Materials provided:
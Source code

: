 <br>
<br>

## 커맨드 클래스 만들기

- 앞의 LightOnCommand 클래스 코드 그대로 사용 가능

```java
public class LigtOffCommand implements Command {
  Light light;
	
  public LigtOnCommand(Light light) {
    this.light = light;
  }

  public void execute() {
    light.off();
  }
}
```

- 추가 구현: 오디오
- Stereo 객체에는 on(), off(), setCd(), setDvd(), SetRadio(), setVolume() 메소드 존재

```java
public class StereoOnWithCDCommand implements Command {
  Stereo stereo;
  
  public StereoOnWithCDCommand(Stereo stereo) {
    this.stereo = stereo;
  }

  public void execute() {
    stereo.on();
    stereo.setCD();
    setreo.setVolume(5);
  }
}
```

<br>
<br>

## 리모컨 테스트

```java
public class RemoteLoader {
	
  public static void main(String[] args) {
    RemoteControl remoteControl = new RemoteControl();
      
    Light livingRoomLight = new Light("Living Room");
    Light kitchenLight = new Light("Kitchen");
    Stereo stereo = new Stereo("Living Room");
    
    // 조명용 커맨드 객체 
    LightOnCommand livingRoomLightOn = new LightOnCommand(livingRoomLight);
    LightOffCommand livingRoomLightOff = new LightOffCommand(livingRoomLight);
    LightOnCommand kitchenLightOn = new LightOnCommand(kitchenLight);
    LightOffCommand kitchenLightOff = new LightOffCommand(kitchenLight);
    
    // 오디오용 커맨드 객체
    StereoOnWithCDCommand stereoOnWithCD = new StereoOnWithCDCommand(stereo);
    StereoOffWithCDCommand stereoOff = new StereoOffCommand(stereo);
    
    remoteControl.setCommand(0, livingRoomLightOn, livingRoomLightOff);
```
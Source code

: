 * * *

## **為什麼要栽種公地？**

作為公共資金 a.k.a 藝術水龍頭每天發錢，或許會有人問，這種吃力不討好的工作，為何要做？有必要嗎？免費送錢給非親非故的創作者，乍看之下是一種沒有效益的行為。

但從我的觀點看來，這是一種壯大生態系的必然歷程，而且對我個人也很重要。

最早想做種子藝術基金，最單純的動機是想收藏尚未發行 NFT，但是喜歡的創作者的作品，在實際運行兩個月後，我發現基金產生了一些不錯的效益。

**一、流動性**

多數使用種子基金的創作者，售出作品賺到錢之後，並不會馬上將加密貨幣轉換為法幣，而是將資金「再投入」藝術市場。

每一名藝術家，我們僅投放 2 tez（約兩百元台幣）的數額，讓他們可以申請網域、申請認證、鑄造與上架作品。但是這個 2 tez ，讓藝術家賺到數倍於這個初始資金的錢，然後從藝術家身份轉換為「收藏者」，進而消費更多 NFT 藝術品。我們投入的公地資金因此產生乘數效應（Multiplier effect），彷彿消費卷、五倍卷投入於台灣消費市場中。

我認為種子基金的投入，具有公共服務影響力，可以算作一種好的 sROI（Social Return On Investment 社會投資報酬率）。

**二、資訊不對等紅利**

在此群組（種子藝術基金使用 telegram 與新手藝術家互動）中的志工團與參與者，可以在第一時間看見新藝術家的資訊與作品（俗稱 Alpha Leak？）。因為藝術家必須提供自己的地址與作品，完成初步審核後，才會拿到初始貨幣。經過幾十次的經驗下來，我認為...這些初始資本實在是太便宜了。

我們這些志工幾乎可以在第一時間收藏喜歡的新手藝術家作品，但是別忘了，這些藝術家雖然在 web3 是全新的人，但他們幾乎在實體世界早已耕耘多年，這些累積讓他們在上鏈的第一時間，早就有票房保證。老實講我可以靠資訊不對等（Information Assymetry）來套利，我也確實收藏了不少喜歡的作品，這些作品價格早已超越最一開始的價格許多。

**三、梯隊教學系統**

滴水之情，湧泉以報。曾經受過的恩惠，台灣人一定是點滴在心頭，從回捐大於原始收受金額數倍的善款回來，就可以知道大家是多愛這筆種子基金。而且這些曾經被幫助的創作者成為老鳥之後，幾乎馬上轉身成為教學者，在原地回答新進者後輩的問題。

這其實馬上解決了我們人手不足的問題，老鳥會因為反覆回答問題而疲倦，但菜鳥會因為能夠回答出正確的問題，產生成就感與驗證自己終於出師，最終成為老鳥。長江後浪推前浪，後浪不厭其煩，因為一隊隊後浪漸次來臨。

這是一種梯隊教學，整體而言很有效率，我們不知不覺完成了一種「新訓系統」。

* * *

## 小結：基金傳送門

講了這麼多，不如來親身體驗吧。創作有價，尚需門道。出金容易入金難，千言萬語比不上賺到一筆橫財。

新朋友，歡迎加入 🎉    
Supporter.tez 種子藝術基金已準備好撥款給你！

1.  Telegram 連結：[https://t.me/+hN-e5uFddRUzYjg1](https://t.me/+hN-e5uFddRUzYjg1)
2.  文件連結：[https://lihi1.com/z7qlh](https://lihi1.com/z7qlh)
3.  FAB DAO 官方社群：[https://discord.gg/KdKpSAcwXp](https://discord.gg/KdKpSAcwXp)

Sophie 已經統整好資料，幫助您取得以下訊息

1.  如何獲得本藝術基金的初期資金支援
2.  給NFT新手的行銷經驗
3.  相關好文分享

Problem to solve: The lines from the one holding "Supporter.tez 種子藝術基金已準備好撥款給你！" to the last line of the entries, both included: retype them exactly and give nothing else.

Exercise solution:
Supporter.tez 種子藝術基金已準備好撥款給你！

1.  Telegram 連結：[https://t.me/+hN-e5uFddRUzYjg1](https://t.me/+hN-e5uFddRUzYjg1)
2.  文件連結：[https://lihi1.com/z7qlh](https://lihi1.com/z7qlh)
3.  FAB DAO 官方社群：[https://discord.gg/KdKpSAcwXp](https://discord.gg/KdKpSAcwXp)

Sophie 已經統整好資料，幫助您取得以下訊息

1.  如何獲得本藝術基金的初期資金支援
2.  給NFT新手的行銷經驗
3.  相關好文分享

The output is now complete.